President Franklin D. Roosevelt issued Executive Order 8802 to prohibit discrimination among defense firms that had contracts with the government. He established the Fair Employment Practice Committee to implement this policy through education, accepting complaints of job discrimination, and working with industry on changing employment practices. The activists called off their march.
After the executive order was signed, Roosevelt appointed Mark Etheridge, a liberal editor of the Louisville Courier-Journal, to head the new agency. Etheridge brought “important political connections and public relations expertise to the job” but he “emphasized interracial cooperation over equality and refused to challenge the southern system of segregation.”
Knowing that industry was likely to be hostile, Randolph and other activists believed that the FEPC would depend on workers keeping their own records as to practices at work places and taking cases of discrimination to the committee.
The Fair Employment Practice Committee had a limited budget of $80,000 in its first year, paid from the emergency funds of the Office of the President (which continued to fund it, as it did some other agencies created by executive order). Etheridge needed to focus on a few activities in certain areas of the country. He held the first of the FEPC hearings in Los Angeles in October 1941.
Some companies admitted they were discriminating based on race when hiring for new job positions, but Etheridge did little to change their practices. This lack of enforcement caused many union leaders, civil rights leaders, government officials, and employers to doubt whether the FEPC and Executive Order could produce desired change.
The Fair Employment Practice Committee did not end racial discrimination in employment practices during World War II, but it did have a lasting effect in that era. It opened some doors, as far more of its cases were based on “refusal to hire” than “refusal to upgrade” or “discriminatory working conditions”. It apparently helped blacks enter “industries, firms, and occupations that otherwise might have remained closed to them.”
The operation of the FEPC supported the idea that “economic rights can be obtained principally by activity in the economic sphere: through education, protest, self-help, and, at times, intimidation.” It gained support of states and government to eliminate racial discrimination in employment practices. During its relatively short period of operations from 1941 to 1946, the FEPC encouraged the formation of other groups with similar goals, such as the Leadership Conference on Civil Rights supporting the National Council for a Permanent FEPC.
By opening some good-paying jobs in the defense industry, the FEPC created opportunity for African Americans. By 1950, compared to other men in comparable positions, those blacks who gained jobs in defense were making 14% more than their counterparts outside. The proportion of blacks in the defense industry did not decline after the war, suggesting that many men had gained an entree into important new work.
In 1948, President Truman asked Congress to approve a permanent FEPC, anti-lynching legislation, and the abolition of the poll tax in federal elections. A Democratic coalition prevented the legislation’s passage.

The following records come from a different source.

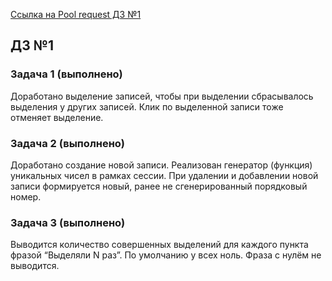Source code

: [Ссылка на Pool request ДЗ №1](https://github.com/ylabio/react-webinar-3/pull/15)

## ДЗ №1

### Задача 1 (выполнено)

Доработано выделение записей, чтобы при выделении сбрасывалось выделения у
других записей. Клик по выделенной записи тоже отменяет выделение.

### Задача 2 (выполнено)

Доработано создание новой записи. Реализован генератор (функция) уникальных
чисел в рамках сессии. При удалении и добавлении новой записи формируется новый,
ранее не сгенерированный порядковый номер.

### Задача 3 (выполнено)

Выводится количество совершенных выделений для каждого пункта фразой “Выделяли N
раз”. По умолчанию у всех ноль. Фраза с нулём не выводится.
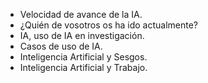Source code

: - Velocidad de avance de la IA.
- ¿Quién de vosotros os ha ido actualmente?
- IA, uso de IA en investigación.
- Casos de uso de IA.
- Inteligencia Artificial y Sesgos.
- Inteligencia Artificial y Trabajo.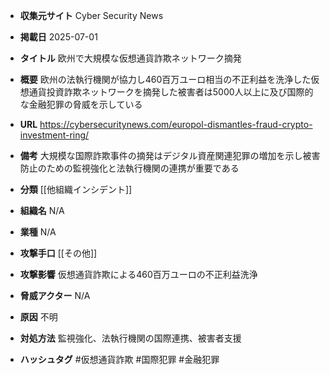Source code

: - **収集元サイト**
Cyber Security News

- **掲載日**
2025-07-01

- **タイトル**
欧州で大規模な仮想通貨詐欺ネットワーク摘発

- **概要**
欧州の法執行機関が協力し460百万ユーロ相当の不正利益を洗浄した仮想通貨投資詐欺ネットワークを摘発した被害者は5000人以上に及び国際的な金融犯罪の脅威を示している

- **URL**
https://cybersecuritynews.com/europol-dismantles-fraud-crypto-investment-ring/

- **備考**
大規模な国際詐欺事件の摘発はデジタル資産関連犯罪の増加を示し被害防止のための監視強化と法執行機関の連携が重要である

- **分類**
[[他組織インシデント]]

- **組織名**
N/A

- **業種**
N/A

- **攻撃手口**
[[その他]]

- **攻撃影響**
仮想通貨詐欺による460百万ユーロの不正利益洗浄

- **脅威アクター**
N/A

- **原因**
不明

- **対処方法**
監視強化、法執行機関の国際連携、被害者支援

- **ハッシュタグ**
#仮想通貨詐欺 #国際犯罪 #金融犯罪

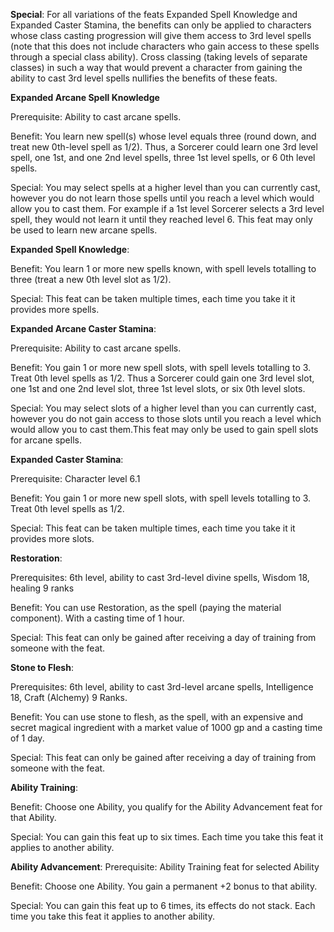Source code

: **Special**: For all variations of the feats Expanded Spell Knowledge and Expanded Caster Stamina, the benefits can only be applied to characters whose class casting progression will give them access to 3rd level spells (note that this does not include characters who gain access to these spells through a special class ability). Cross classing (taking levels of separate classes) in such a way that would prevent a character from gaining the ability to cast 3rd level spells nullifies the benefits of these feats.

**Expanded Arcane Spell Knowledge**

Prerequisite: Ability to cast arcane spells.

Benefit: You learn new spell(s) whose level equals three (round down, and treat new 0th-level spell as 1/2). Thus, a Sorcerer could learn one 3rd level spell, one 1st, and one 2nd level spells, three 1st level spells, or 6 0th level spells. 

Special: You may select spells at a higher level than you can currently cast, however you do not learn those spells until you reach a level which would allow you to cast them. For example if a 1st level Sorcerer selects a 3rd level spell, they would not learn it until they reached level 6. This feat may only be used to learn new arcane spells.

**Expanded Spell Knowledge**:

Benefit: You learn 1 or more new spells known, with spell levels totalling to three (treat a new 0th level slot as 1/2).

Special: This feat can be taken multiple times, each time you take it it provides more spells.

**Expanded Arcane Caster Stamina**:

Prerequisite: Ability to cast arcane spells.

Benefit: You gain 1 or more new spell slots, with spell levels totalling to 3. Treat 0th level spells as 1/2. Thus a Sorcerer could gain one 3rd level slot, one 1st and one 2nd level slot, three 1st level slots, or six 0th level slots.

Special: You may select slots of a higher level than you can currently cast, however you do not gain access to those slots until you reach a level which would allow you to cast them.This feat may only be used to gain spell slots for arcane spells. 

**Expanded Caster Stamina**:

Prerequisite: Character level 6.1

Benefit: You gain 1 or more new spell slots, with spell levels totalling to 3. Treat 0th level spells as 1/2.

Special: This feat can be taken multiple times, each time you take it it provides more slots.

**Restoration**:

Prerequisites: 6th level, ability to cast 3rd-level divine spells, Wisdom 18, healing 9 ranks

Benefit: You can use Restoration, as the spell (paying the material component). With a casting time of 1 hour.

Special: This feat can only be gained after receiving a day of training from someone with the feat.

**Stone to Flesh**:

Prerequisites: 6th level, ability to cast 3rd-level arcane spells, Intelligence 18, Craft (Alchemy) 9 Ranks.

Benefit: You can use stone to flesh, as the spell, with an expensive and secret magical ingredient with a market value of 1000 gp and a casting time of 1 day.

Special: This feat can only be gained after receiving a day of training from someone with the feat.

**Ability Training**:

Benefit: Choose one Ability, you qualify for the Ability Advancement feat for that Ability.

Special: You can gain this feat up to six times. Each time you take this feat it applies to another ability.

**Ability Advancement**:
Prerequisite: Ability Training feat for selected Ability

Benefit: Choose one Ability. You gain a permanent +2 bonus to that ability.

Special: You can gain this feat up to 6 times, its effects do not stack. Each time you take this feat it applies to another ability.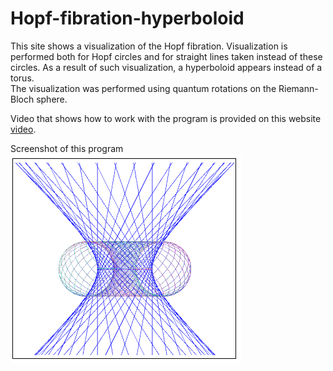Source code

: # Hopf-fibration-hyperboloid
<p>
This site shows a visualization of the Hopf fibration.
Visualization is performed both for Hopf circles and for straight lines 
taken instead of these circles. As a result of such visualization, 
a hyperboloid appears instead of a torus.
<br>
The visualization was performed using quantum rotations on the Riemann-Bloch sphere.
</p>
<p>
Video that shows how to work with the program is provided on this website
  <a href ="https://www.youtube.com/watch?v=cxOhQ8L-8dk" target="_blank">video</a>.
</p>
<p>
Screenshot of this program
<img src="images/hyperboloid.png"
</p>

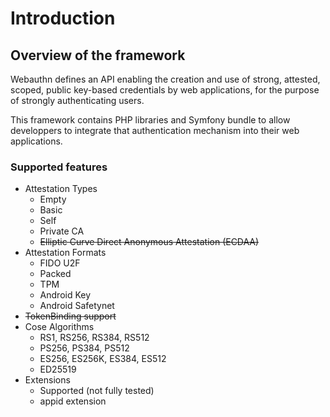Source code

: # Introduction

## Overview of the framework

Webauthn defines an API enabling the creation and use of strong, attested, scoped, public key-based credentials by web applications, for the purpose of strongly authenticating users.

This framework contains PHP libraries and Symfony bundle to allow developpers to integrate that authentication mechanism into their web applications.

### Supported features

* Attestation Types
  * Empty
  * Basic
  * Self
  * Private CA
  * ~~Elliptic Curve Direct Anonymous Attestation \(ECDAA\)~~
* Attestation Formats
  *   FIDO U2F
  * Packed
  * TPM
  * Android Key
  * Android Safetynet
* ~~TokenBinding support~~
* Cose Algorithms
  *  RS1, RS256, RS384, RS512
  *  PS256, PS384, PS512
  *  ES256, ES256K, ES384, ES512
  *  ED25519
* Extensions
  * Supported \(not fully tested\)
  * appid extension

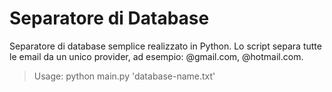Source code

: # Separatore di Database
Separatore di database semplice realizzato in Python. Lo script separa tutte le email da un unico provider, ad esempio: @gmail.com, @hotmail.com.

>Usage:
python main.py 'database-name.txt'
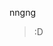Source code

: nngng 

>:D


<!---
xarikn/xarikn is a ✨ special ✨ repository because its `README.md` (this file) appears on your GitHub profile.
You can click the Preview link to take a look at your changes.
--->
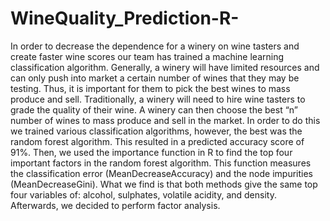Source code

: # WineQuality_Prediction-R-
In order to decrease the dependence for a winery on wine tasters and create faster wine scores our team has trained a machine learning classification algorithm. Generally, a winery will have limited resources and can only push into market a certain number of wines that they may be testing. Thus, it is important for them to pick the best wines to mass produce and sell. Traditionally, a winery will need to hire wine tasters to grade the quality of their wine. A winery can then choose the best “n” number of wines to mass produce and sell in the market. In order to do this we trained various classification algorithms, however, the best was the random forest algorithm. This resulted in a predicted accuracy score of 91%.  Then, we used the importance function in R to find the top  four important factors in the random forest algorithm. This function measures the classification error (MeanDecreaseAccuracy) and the node impurities (MeanDecreaseGini). What we find is that both methods give the same top four variables of: alcohol, sulphates, volatile acidity, and density. Afterwards, we decided to perform factor analysis.
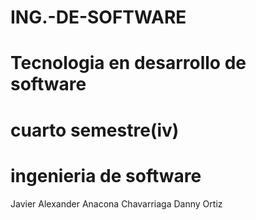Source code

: # ING.-DE-SOFTWARE
# Tecnologia en desarrollo de software
# cuarto semestre(iv)
# ingenieria de software
Javier Alexander Anacona Chavarriaga
Danny Ortiz
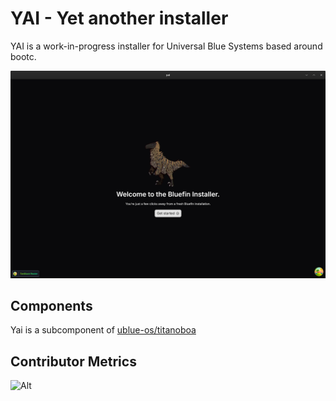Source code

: # YAI - Yet another installer

YAI is a work-in-progress installer for Universal Blue Systems based around bootc.

<img src="media/yai-screen.png" width="750">

## Components

Yai is a subcomponent of [ublue-os/titanoboa](https://github.com/ublue-os/titanoboa)


## Contributor Metrics

![Alt](https://repobeats.axiom.co/api/embed/ca2a6991ea6826e6872bdf2f0095cf27fc203bbd.svg "Repobeats analytics image")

Still operating effectively with one-party systems in their states due to disenfranchisement of blacks at the turn of the century, Southern Democrats had powerful positions in Congress, controlling chairmanships of important committees, and opposed these measures.
In 1950, the House approved a permanent FEPC bill, but Southern senators filibustered and the bill failed. Congress has never enacted the FEPC into law. But New York, New Jersey, Massachusetts, Connecticut and Washington successfully enacted and enforced their own FEPC laws at the state level.